Gebaut worden war der historische Schafhof mit seinem imposanten Tonnengewölbe aus einem ganz anderen Grund. Er entstand 1819/20 als Mustergut im Auftrag von König Max I. Joseph für seine Merinoschafe. Bis in die 1960er-Jahre wurde der Schafhof landwirtschaftlich genutzt. Danach stand er leer. 1990 erwarb der Bezirk das Gebäude und eröffnete vier Jahre später ein landwirtschaftliches Museum, das auf wenig Interesse stieß. 2005 wurde der Schafhof als europäisches Künstlerhaus Oberbayern wiedereröffnet, mit regelmäßigen Ausstellungen und drei Ateliers für Kunststipendiaten aus anderen europäischen Ländern.
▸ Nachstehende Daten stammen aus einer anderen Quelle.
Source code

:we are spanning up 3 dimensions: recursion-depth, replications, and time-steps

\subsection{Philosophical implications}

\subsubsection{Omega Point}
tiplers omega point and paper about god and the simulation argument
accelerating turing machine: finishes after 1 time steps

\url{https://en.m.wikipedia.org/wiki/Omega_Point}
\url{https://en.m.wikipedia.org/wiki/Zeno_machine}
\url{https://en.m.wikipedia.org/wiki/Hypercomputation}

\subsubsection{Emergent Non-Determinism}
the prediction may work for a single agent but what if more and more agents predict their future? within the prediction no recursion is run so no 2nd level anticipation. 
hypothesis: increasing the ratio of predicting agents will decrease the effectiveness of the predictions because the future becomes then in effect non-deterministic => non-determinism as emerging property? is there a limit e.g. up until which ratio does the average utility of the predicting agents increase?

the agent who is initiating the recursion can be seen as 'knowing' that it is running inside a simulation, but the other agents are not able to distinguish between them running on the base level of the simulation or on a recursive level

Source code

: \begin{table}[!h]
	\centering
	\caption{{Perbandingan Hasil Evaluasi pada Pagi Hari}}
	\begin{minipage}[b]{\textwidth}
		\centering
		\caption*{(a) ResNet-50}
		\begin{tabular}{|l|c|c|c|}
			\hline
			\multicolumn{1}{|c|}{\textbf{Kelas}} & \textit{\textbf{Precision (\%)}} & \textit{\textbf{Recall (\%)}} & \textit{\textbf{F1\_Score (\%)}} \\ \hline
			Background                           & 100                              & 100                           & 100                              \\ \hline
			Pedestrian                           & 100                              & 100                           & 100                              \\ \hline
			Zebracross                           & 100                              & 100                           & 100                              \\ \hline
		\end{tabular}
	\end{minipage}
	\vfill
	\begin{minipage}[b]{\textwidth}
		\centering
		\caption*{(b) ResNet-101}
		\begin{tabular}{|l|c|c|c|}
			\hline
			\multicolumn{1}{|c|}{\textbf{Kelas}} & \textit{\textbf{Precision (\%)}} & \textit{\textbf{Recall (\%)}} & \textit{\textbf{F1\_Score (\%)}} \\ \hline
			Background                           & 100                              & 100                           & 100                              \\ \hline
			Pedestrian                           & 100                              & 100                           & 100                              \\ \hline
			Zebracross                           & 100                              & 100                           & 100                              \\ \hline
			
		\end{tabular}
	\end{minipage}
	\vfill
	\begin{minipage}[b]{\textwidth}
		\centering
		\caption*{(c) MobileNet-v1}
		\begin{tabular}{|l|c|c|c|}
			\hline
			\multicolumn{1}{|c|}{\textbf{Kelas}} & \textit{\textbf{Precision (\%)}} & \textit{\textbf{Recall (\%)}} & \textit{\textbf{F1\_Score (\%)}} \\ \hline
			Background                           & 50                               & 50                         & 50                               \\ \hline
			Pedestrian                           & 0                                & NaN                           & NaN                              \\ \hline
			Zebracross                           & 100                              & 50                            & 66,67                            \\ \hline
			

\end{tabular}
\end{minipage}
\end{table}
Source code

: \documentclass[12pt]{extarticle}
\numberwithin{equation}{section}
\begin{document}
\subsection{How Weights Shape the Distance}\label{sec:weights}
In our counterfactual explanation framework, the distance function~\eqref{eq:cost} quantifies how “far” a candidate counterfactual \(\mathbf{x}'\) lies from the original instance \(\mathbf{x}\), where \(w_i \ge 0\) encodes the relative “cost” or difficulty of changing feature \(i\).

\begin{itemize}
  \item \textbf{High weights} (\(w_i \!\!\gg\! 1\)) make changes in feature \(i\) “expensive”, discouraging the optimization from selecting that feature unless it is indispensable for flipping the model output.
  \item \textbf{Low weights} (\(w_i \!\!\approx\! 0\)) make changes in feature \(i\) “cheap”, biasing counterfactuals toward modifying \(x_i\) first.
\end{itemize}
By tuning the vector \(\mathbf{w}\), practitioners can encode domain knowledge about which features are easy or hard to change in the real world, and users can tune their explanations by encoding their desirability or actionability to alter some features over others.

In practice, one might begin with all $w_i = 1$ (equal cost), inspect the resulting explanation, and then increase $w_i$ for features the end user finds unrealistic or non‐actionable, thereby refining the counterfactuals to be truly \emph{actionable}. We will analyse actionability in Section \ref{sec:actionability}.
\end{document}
Für Eike Berg ist das Café wichtiger Bestandteil des Künstlerhauses. Was die Lage angeht, gerät er ins Schwärmen. Es sei schon jetzt ein beliebtes Ausflugsziel. Die große Sonnenterrasse biete mit ihrer Südlage, dem Panoramablick auf Weihenstephan, die Stadt Freising und bei Föhn sogar auf die Alpen sowie mit dem Skulpturengarten „eine großartige Umgebung für einen entspannten und inspirierenden Aufenthalt“. Im Gastraum solle der Charakter des Kunstforums künftig mit wechselnden kleinen Kunstpräsentationen ausgebaut werden.
Für die Stadt ist der Schafhof ein Aushängeschild. Als Museum für internationale zeitgenössische Kunst biete das Kunstforum „eine in Freising einzigartige und überregionale Möglichkeit, außergewöhnliche Kunstereignisse zu erleben“. Auch das über 200 Jahre alte Gebäude sei einen Besuch wert. Die neue Gastronomie solle „einen Ort bieten, an dem man sich von der Qualität verwöhnen und die Seele baumeln lassen kann“, beschreibt der Museumsleiter seine Vorstellung.
Unter der Woche ist bei den Besucherzahlen „Luft nach oben“
Trotz der schönen Lage dürfte die Aufgabe für einen künftigen Betreiber herausfordernd sein. An den Wochenenden seien die Besucherzahlen im Museum und im Café hoch, erklärt Berg. Während der Wochentage besonders in der kälteren Jahreszeit „ist noch Luft nach oben“. Mit Werbung und Maßnahmen der Öffentlichkeitsarbeit sowie speziellen Angeboten für Gruppen und Themen lasse sich das aber sicher verbessern, vermutet er.
Bis das neue Konzept steht, bleibt es beim Namen „Muse“, eine naheliegende Assoziation für ein Museumscafé. Berg erinnert er aber auch an die Musen als Schutzgöttinnen der Künste und Wissenschaften. Geöffnet ist das Café während der Ausstellungen, im Winter von Mittwoch bis Samstag von 14 bis 18 Uhr, am Sonntag von 10 bis 18 Uhr, im Sommer bis 19 Uhr.